Work task:
When you reach the line containing "Ani sebelépe organizovaná" in the data below, reproduce it and every line that follows, exactly and without additions.

══ The data ══

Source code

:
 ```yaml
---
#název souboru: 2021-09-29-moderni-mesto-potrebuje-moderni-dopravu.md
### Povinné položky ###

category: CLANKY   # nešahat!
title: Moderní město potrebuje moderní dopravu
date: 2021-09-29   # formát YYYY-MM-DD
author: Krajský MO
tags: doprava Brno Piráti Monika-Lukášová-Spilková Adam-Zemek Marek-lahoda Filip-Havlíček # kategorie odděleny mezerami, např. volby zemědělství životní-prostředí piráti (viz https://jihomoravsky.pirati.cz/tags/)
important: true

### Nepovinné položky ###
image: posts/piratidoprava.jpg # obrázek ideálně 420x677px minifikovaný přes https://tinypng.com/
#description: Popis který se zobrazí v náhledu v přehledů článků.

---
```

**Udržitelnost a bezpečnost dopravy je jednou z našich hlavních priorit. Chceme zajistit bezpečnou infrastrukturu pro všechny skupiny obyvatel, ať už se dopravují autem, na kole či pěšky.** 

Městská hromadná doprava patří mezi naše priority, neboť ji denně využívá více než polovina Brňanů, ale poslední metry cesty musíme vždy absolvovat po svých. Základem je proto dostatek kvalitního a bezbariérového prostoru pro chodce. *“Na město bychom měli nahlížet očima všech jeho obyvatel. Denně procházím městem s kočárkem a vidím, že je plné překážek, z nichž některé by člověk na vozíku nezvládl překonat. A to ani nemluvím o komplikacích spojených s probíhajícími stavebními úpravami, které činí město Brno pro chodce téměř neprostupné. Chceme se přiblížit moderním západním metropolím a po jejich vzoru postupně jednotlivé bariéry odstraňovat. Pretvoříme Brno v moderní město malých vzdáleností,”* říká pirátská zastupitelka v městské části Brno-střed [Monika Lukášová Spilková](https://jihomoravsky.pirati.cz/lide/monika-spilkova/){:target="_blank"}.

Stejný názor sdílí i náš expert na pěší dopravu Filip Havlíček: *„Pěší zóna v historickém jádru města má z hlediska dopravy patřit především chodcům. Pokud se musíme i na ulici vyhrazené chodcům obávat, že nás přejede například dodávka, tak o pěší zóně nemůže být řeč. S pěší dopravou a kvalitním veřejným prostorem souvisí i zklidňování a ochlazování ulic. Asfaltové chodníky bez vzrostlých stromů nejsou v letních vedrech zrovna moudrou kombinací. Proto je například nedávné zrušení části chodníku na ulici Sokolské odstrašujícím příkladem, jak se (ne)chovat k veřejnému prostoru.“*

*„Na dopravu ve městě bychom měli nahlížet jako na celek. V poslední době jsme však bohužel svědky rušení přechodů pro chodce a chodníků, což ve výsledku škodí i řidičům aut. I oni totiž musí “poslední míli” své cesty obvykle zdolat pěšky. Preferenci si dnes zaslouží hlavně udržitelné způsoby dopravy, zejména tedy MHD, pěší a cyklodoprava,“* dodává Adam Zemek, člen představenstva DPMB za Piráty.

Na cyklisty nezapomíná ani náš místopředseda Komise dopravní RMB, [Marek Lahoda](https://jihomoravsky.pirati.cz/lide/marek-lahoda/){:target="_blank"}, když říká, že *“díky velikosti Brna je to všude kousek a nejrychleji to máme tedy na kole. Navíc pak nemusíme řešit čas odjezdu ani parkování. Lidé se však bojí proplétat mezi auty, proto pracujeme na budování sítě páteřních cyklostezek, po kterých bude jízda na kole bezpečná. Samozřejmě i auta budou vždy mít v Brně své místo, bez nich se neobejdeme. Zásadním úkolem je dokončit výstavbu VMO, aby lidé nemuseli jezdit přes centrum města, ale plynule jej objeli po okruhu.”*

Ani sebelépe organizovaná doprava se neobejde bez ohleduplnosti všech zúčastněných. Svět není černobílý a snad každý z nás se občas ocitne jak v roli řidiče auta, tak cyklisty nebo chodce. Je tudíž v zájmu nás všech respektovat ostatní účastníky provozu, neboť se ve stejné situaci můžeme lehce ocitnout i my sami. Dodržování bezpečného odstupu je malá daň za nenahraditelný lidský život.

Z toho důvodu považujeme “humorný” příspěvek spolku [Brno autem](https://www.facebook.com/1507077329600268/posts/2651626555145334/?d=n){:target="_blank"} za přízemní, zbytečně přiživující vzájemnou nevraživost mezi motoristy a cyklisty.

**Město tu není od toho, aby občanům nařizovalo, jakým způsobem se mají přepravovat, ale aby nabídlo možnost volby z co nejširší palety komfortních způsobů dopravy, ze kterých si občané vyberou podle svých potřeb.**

═══

Your response:
Ani sebelépe organizovaná doprava se neobejde bez ohleduplnosti všech zúčastněných. Svět není černobílý a snad každý z nás se občas ocitne jak v roli řidiče auta, tak cyklisty nebo chodce. Je tudíž v zájmu nás všech respektovat ostatní účastníky provozu, neboť se ve stejné situaci můžeme lehce ocitnout i my sami. Dodržování bezpečného odstupu je malá daň za nenahraditelný lidský život.

Z toho důvodu považujeme “humorný” příspěvek spolku [Brno autem](https://www.facebook.com/1507077329600268/posts/2651626555145334/?d=n){:target="_blank"} za přízemní, zbytečně přiživující vzájemnou nevraživost mezi motoristy a cyklisty.

**Město tu není od toho, aby občanům nařizovalo, jakým způsobem se mají přepravovat, ale aby nabídlo možnost volby z co nejširší palety komfortních způsobů dopravy, ze kterých si občané vyberou podle svých potřeb.**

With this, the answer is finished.